- [EXERCISE INSTRUCTIONS]: Your response should consist of the records below, repeated exactly.

(Excerpts from a dataset)

Segment Open

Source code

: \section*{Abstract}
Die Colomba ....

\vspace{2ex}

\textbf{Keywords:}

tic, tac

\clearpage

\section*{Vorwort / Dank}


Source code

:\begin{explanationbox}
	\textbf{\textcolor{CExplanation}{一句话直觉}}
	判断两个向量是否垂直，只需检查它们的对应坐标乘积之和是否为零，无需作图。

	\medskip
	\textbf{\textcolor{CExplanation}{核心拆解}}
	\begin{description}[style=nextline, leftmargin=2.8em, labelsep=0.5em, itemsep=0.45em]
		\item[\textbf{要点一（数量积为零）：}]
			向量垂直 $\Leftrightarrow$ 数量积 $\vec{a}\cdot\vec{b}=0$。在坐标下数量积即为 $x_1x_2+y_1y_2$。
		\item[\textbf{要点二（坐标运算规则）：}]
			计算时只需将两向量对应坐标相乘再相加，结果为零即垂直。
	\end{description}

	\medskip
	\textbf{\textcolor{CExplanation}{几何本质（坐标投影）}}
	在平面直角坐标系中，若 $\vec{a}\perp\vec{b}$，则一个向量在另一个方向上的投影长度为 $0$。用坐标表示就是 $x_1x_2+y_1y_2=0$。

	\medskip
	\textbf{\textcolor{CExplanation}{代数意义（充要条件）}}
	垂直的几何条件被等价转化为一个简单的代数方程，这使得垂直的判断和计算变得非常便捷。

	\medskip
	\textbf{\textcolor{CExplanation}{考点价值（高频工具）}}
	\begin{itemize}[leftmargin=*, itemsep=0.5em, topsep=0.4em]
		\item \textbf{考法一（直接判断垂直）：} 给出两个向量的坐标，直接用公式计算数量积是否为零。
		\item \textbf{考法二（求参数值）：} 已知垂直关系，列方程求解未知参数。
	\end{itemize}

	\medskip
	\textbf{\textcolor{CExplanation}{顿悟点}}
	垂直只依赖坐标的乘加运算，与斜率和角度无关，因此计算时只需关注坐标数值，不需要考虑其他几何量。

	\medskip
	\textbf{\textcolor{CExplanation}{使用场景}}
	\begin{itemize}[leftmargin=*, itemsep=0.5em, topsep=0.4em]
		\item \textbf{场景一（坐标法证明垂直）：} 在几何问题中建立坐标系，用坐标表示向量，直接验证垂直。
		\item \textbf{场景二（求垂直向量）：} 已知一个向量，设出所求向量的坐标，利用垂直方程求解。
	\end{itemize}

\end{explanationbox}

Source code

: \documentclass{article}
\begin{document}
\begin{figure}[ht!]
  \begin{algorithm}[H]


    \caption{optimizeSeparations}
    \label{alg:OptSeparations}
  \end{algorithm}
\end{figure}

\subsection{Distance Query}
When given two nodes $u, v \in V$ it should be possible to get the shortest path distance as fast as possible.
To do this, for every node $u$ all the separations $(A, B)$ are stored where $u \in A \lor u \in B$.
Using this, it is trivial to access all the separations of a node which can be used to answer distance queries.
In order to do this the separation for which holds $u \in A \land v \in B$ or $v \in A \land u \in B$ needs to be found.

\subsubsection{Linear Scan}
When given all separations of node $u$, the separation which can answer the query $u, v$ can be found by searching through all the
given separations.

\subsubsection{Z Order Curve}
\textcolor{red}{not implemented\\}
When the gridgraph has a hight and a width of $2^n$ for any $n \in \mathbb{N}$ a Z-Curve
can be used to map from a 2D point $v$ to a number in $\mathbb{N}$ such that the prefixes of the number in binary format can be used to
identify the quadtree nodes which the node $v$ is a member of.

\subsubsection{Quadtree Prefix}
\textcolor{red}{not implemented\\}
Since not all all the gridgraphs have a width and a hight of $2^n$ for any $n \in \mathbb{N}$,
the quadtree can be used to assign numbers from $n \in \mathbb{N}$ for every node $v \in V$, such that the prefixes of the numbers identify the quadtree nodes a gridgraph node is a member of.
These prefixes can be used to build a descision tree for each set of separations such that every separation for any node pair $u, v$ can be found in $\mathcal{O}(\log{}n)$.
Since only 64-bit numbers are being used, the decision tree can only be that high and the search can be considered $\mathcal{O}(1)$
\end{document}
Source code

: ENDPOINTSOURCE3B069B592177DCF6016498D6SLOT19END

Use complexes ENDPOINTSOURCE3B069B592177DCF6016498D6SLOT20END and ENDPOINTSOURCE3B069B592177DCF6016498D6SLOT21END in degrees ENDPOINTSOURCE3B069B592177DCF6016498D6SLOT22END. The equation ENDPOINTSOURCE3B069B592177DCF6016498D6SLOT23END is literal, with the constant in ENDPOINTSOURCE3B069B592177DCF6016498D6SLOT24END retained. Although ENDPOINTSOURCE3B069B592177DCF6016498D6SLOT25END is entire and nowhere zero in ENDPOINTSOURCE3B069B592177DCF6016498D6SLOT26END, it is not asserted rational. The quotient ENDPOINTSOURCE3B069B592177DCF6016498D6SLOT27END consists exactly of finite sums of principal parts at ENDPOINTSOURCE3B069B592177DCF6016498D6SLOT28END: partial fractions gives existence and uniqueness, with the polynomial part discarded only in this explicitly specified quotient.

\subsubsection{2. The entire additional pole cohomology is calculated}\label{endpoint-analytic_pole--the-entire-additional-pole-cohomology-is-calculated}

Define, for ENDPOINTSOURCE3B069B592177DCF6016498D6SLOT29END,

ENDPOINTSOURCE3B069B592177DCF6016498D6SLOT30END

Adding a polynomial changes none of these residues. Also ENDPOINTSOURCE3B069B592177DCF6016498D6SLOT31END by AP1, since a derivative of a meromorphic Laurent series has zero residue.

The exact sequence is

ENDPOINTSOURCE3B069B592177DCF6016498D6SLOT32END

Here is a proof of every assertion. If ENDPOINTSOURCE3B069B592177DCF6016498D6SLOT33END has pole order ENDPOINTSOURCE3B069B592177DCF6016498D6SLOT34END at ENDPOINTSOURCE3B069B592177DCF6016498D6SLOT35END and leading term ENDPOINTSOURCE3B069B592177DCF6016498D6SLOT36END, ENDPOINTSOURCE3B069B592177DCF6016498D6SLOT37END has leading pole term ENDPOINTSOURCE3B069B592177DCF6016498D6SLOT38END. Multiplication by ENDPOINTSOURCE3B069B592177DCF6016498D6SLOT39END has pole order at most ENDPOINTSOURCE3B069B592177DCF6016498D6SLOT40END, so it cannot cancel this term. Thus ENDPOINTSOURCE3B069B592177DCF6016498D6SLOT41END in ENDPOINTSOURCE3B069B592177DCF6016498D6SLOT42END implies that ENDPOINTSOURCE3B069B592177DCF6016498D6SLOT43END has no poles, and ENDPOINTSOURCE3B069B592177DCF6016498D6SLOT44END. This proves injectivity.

Segment Closed

- [FINAL ANSWER]:
Source code

: \section*{Abstract}
Die Colomba ....

\vspace{2ex}

\textbf{Keywords:}

tic, tac

\clearpage

\section*{Vorwort / Dank}


Source code

:\begin{explanationbox}
	\textbf{\textcolor{CExplanation}{一句话直觉}}
	判断两个向量是否垂直，只需检查它们的对应坐标乘积之和是否为零，无需作图。

	\medskip
	\textbf{\textcolor{CExplanation}{核心拆解}}
	\begin{description}[style=nextline, leftmargin=2.8em, labelsep=0.5em, itemsep=0.45em]
		\item[\textbf{要点一（数量积为零）：}]
			向量垂直 $\Leftrightarrow$ 数量积 $\vec{a}\cdot\vec{b}=0$。在坐标下数量积即为 $x_1x_2+y_1y_2$。
		\item[\textbf{要点二（坐标运算规则）：}]
			计算时只需将两向量对应坐标相乘再相加，结果为零即垂直。
	\end{description}

	\medskip
	\textbf{\textcolor{CExplanation}{几何本质（坐标投影）}}
	在平面直角坐标系中，若 $\vec{a}\perp\vec{b}$，则一个向量在另一个方向上的投影长度为 $0$。用坐标表示就是 $x_1x_2+y_1y_2=0$。

	\medskip
	\textbf{\textcolor{CExplanation}{代数意义（充要条件）}}
	垂直的几何条件被等价转化为一个简单的代数方程，这使得垂直的判断和计算变得非常便捷。

	\medskip
	\textbf{\textcolor{CExplanation}{考点价值（高频工具）}}
	\begin{itemize}[leftmargin=*, itemsep=0.5em, topsep=0.4em]
		\item \textbf{考法一（直接判断垂直）：} 给出两个向量的坐标，直接用公式计算数量积是否为零。
		\item \textbf{考法二（求参数值）：} 已知垂直关系，列方程求解未知参数。
	\end{itemize}

	\medskip
	\textbf{\textcolor{CExplanation}{顿悟点}}
	垂直只依赖坐标的乘加运算，与斜率和角度无关，因此计算时只需关注坐标数值，不需要考虑其他几何量。

	\medskip
	\textbf{\textcolor{CExplanation}{使用场景}}
	\begin{itemize}[leftmargin=*, itemsep=0.5em, topsep=0.4em]
		\item \textbf{场景一（坐标法证明垂直）：} 在几何问题中建立坐标系，用坐标表示向量，直接验证垂直。
		\item \textbf{场景二（求垂直向量）：} 已知一个向量，设出所求向量的坐标，利用垂直方程求解。
	\end{itemize}

\end{explanationbox}

Source code

: \documentclass{article}
\begin{document}
\begin{figure}[ht!]
  \begin{algorithm}[H]


    \caption{optimizeSeparations}
    \label{alg:OptSeparations}
  \end{algorithm}
\end{figure}

\subsection{Distance Query}
When given two nodes $u, v \in V$ it should be possible to get the shortest path distance as fast as possible.
To do this, for every node $u$ all the separations $(A, B)$ are stored where $u \in A \lor u \in B$.
Using this, it is trivial to access all the separations of a node which can be used to answer distance queries.
In order to do this the separation for which holds $u \in A \land v \in B$ or $v \in A \land u \in B$ needs to be found.

\subsubsection{Linear Scan}
When given all separations of node $u$, the separation which can answer the query $u, v$ can be found by searching through all the
given separations.

\subsubsection{Z Order Curve}
\textcolor{red}{not implemented\\}
When the gridgraph has a hight and a width of $2^n$ for any $n \in \mathbb{N}$ a Z-Curve
can be used to map from a 2D point $v$ to a number in $\mathbb{N}$ such that the prefixes of the number in binary format can be used to
identify the quadtree nodes which the node $v$ is a member of.

\subsubsection{Quadtree Prefix}
\textcolor{red}{not implemented\\}
Since not all all the gridgraphs have a width and a hight of $2^n$ for any $n \in \mathbb{N}$,
the quadtree can be used to assign numbers from $n \in \mathbb{N}$ for every node $v \in V$, such that the prefixes of the numbers identify the quadtree nodes a gridgraph node is a member of.
These prefixes can be used to build a descision tree for each set of separations such that every separation for any node pair $u, v$ can be found in $\mathcal{O}(\log{}n)$.
Since only 64-bit numbers are being used, the decision tree can only be that high and the search can be considered $\mathcal{O}(1)$
\end{document}
Source code

: ENDPOINTSOURCE3B069B592177DCF6016498D6SLOT19END

Use complexes ENDPOINTSOURCE3B069B592177DCF6016498D6SLOT20END and ENDPOINTSOURCE3B069B592177DCF6016498D6SLOT21END in degrees ENDPOINTSOURCE3B069B592177DCF6016498D6SLOT22END. The equation ENDPOINTSOURCE3B069B592177DCF6016498D6SLOT23END is literal, with the constant in ENDPOINTSOURCE3B069B592177DCF6016498D6SLOT24END retained. Although ENDPOINTSOURCE3B069B592177DCF6016498D6SLOT25END is entire and nowhere zero in ENDPOINTSOURCE3B069B592177DCF6016498D6SLOT26END, it is not asserted rational. The quotient ENDPOINTSOURCE3B069B592177DCF6016498D6SLOT27END consists exactly of finite sums of principal parts at ENDPOINTSOURCE3B069B592177DCF6016498D6SLOT28END: partial fractions gives existence and uniqueness, with the polynomial part discarded only in this explicitly specified quotient.

\subsubsection{2. The entire additional pole cohomology is calculated}\label{endpoint-analytic_pole--the-entire-additional-pole-cohomology-is-calculated}

Define, for ENDPOINTSOURCE3B069B592177DCF6016498D6SLOT29END,

ENDPOINTSOURCE3B069B592177DCF6016498D6SLOT30END

Adding a polynomial changes none of these residues. Also ENDPOINTSOURCE3B069B592177DCF6016498D6SLOT31END by AP1, since a derivative of a meromorphic Laurent series has zero residue.

The exact sequence is

ENDPOINTSOURCE3B069B592177DCF6016498D6SLOT32END

Here is a proof of every assertion. If ENDPOINTSOURCE3B069B592177DCF6016498D6SLOT33END has pole order ENDPOINTSOURCE3B069B592177DCF6016498D6SLOT34END at ENDPOINTSOURCE3B069B592177DCF6016498D6SLOT35END and leading term ENDPOINTSOURCE3B069B592177DCF6016498D6SLOT36END, ENDPOINTSOURCE3B069B592177DCF6016498D6SLOT37END has leading pole term ENDPOINTSOURCE3B069B592177DCF6016498D6SLOT38END. Multiplication by ENDPOINTSOURCE3B069B592177DCF6016498D6SLOT39END has pole order at most ENDPOINTSOURCE3B069B592177DCF6016498D6SLOT40END, so it cannot cancel this term. Thus ENDPOINTSOURCE3B069B592177DCF6016498D6SLOT41END in ENDPOINTSOURCE3B069B592177DCF6016498D6SLOT42END implies that ENDPOINTSOURCE3B069B592177DCF6016498D6SLOT43END has no poles, and ENDPOINTSOURCE3B069B592177DCF6016498D6SLOT44END. This proves injectivity.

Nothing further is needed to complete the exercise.